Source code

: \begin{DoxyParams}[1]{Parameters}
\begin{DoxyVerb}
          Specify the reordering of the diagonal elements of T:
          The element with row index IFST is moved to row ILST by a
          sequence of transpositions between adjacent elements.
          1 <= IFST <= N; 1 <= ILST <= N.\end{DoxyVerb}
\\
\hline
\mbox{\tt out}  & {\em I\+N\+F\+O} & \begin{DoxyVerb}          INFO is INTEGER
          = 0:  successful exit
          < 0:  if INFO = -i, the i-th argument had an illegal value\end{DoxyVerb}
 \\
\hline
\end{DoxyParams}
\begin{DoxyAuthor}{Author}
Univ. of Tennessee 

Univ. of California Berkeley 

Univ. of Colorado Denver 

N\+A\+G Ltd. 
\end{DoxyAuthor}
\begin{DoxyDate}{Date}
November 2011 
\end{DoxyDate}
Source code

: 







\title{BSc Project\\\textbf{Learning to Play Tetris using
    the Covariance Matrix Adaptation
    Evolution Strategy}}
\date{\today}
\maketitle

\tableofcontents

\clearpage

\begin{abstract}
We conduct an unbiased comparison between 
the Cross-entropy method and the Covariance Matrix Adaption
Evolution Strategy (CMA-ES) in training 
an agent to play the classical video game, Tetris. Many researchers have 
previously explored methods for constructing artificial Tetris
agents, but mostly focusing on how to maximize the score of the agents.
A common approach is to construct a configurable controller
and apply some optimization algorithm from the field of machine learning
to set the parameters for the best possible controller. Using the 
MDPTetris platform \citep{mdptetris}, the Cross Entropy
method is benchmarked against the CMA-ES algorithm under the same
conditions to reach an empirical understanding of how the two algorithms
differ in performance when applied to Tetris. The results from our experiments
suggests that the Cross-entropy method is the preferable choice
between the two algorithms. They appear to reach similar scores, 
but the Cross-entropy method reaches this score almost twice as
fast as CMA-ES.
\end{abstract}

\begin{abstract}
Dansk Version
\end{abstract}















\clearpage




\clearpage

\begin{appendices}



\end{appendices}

**The task:** Given the entries above, say how many lines include the word "DoxyAuthor", and write nothing besides the number.

**Your solution:** 2